If `x =3 + (4)/(2!) + (8)/(3!) + (16)/(4!) + .....oo ` then `1/x =`

To solve the problem step by step, we start with the given series for \( x \): ### Step 1: Write the series The series is given as: \[ x = 3 + \frac{4}{2!} + \frac{8}{3!} + \frac{16}{4!} + \ldots \] ### Step 2: Rewrite the terms Notice that the terms can be rewritten as follows: - The first term \( 3 \) can be expressed as \( 1 + 2 \). - The second term \( \frac{4}{2!} \) can be rewritten as \( \frac{2^2}{2!} \). - The third term \( \frac{8}{3!} \) can be rewritten as \( \frac{2^3}{3!} \). - The fourth term \( \frac{16}{4!} \) can be rewritten as \( \frac{2^4}{4!} \).

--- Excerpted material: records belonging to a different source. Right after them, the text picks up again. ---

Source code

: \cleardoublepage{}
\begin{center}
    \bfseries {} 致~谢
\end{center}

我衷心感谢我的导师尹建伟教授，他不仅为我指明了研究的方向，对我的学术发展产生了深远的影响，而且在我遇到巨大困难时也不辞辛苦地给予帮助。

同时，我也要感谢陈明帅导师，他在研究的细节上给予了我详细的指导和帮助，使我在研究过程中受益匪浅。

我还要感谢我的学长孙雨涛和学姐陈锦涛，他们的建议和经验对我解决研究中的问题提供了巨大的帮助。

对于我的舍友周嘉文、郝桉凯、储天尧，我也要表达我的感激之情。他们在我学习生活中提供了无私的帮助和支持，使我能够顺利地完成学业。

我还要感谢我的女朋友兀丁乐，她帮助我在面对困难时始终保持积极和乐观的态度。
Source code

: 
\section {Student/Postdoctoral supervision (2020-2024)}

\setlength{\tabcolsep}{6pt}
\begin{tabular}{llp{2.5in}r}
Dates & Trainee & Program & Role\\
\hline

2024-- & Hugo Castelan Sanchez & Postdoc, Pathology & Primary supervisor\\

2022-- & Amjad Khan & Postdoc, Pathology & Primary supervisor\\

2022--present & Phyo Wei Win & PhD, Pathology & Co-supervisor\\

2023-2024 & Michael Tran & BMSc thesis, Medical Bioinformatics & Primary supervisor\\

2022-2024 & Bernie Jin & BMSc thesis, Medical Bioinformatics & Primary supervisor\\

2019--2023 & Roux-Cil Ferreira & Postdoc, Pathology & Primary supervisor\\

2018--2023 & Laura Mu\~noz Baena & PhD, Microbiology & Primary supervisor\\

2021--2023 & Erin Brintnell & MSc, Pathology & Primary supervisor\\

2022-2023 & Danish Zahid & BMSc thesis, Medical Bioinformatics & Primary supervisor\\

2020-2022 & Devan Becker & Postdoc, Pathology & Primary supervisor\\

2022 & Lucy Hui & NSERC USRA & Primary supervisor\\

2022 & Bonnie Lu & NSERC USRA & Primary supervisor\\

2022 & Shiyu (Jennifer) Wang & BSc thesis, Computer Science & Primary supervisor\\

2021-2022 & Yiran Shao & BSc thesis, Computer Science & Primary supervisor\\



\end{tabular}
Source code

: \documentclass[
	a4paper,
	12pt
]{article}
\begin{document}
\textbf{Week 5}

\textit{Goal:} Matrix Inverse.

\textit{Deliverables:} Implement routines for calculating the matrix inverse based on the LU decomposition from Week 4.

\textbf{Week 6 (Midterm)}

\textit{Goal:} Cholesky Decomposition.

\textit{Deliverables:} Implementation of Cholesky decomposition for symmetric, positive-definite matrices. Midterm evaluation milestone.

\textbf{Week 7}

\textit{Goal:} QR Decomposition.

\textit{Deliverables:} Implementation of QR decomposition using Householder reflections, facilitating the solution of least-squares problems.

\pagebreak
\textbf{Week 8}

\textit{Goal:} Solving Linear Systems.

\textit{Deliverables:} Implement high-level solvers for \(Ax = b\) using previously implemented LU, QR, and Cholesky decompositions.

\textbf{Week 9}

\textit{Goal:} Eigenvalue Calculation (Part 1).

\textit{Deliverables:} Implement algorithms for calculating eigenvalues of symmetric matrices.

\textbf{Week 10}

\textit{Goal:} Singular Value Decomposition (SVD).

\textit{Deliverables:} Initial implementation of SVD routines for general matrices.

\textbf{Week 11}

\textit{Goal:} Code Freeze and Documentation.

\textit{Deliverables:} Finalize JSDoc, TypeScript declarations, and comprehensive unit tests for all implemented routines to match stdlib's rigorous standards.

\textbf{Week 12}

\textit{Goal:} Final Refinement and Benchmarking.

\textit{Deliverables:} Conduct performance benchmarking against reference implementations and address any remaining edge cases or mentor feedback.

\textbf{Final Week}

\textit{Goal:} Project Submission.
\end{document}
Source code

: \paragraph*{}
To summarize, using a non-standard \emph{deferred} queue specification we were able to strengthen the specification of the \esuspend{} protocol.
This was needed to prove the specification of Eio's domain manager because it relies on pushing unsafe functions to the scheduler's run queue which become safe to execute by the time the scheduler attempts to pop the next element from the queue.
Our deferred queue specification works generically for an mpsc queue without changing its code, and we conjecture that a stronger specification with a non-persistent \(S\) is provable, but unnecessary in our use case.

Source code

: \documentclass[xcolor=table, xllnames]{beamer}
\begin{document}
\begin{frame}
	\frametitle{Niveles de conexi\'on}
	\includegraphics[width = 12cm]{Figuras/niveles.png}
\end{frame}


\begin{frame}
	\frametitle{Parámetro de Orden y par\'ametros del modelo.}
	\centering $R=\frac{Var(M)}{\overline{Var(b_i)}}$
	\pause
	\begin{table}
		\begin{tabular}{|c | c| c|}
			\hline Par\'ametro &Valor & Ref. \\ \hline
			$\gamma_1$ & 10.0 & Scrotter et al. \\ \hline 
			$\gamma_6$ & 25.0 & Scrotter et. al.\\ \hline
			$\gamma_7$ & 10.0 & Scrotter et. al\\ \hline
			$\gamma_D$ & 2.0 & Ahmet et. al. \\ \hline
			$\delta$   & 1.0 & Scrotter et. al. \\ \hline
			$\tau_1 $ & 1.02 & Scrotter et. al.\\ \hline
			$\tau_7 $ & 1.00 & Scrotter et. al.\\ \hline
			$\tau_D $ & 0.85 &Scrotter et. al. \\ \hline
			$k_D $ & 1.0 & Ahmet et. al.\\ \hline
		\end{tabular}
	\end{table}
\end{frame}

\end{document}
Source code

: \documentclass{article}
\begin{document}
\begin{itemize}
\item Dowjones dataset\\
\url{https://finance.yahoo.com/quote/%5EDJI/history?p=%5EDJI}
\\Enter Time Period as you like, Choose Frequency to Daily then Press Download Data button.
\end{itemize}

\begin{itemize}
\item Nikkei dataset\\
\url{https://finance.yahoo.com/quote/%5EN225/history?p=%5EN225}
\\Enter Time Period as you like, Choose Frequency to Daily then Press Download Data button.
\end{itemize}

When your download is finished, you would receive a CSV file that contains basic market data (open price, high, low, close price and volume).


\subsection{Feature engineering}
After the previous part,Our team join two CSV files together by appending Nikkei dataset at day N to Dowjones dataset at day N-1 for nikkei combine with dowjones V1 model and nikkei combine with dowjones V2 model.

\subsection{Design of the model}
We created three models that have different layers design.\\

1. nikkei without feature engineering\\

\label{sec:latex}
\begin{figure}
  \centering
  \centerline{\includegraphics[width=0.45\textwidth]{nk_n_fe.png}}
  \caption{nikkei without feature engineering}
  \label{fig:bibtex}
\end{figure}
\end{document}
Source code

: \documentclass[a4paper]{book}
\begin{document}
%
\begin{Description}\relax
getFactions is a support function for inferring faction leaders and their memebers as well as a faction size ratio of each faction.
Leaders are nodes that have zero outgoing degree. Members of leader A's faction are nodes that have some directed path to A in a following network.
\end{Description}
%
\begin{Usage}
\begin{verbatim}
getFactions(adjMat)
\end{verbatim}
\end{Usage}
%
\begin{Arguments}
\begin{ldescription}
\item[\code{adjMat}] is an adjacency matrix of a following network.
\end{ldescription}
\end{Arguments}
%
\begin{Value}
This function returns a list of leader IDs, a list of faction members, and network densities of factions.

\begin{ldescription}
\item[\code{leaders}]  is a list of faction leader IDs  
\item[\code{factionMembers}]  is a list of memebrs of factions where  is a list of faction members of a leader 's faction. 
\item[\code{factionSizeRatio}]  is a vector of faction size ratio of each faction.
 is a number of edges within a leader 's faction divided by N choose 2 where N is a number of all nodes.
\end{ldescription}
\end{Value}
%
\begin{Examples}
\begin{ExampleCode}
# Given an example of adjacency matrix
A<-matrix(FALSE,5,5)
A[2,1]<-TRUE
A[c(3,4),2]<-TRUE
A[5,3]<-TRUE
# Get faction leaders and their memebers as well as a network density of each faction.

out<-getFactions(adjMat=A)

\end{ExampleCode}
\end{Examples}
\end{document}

Thus, we can express \( x \) as: \[ x = 1 + 2 + \frac{2^2}{2!} + \frac{2^3}{3!} + \frac{2^4}{4!} + \ldots \] ### Step 3: Identify the series The series \( 1 + 2 + \frac{2^2}{2!} + \frac{2^3}{3!} + \frac{2^4}{4!} + \ldots \) resembles the Taylor series expansion for \( e^x \), specifically: \[ e^x = 1 + x + \frac{x^2}{2!} + \frac{x^3}{3!} + \frac{x^4}{4!} + \ldots \] If we let \( x = 2 \), we get: \[ e^2 = 1 + 2 + \frac{2^2}{2!} + \frac{2^3}{3!} + \frac{2^4}{4!} + \ldots \] ### Step 4: Conclude the value of \( x \) From the above, we can conclude that: \[ x = e^2 \] ### Step 5: Find \( \frac{1}{x} \) Now, we need to find \( \frac{1}{x} \): \[ \frac{1}{x} = \frac{1}{e^2} \] ### Step 6: Simplify the expression Using the property of exponents, we can express this as: \[ \frac{1}{x} = e^{-2} \] ### Final Answer Thus, the value of \( \frac{1}{x} \) is: \[ \frac{1}{x} = e^{-2} \]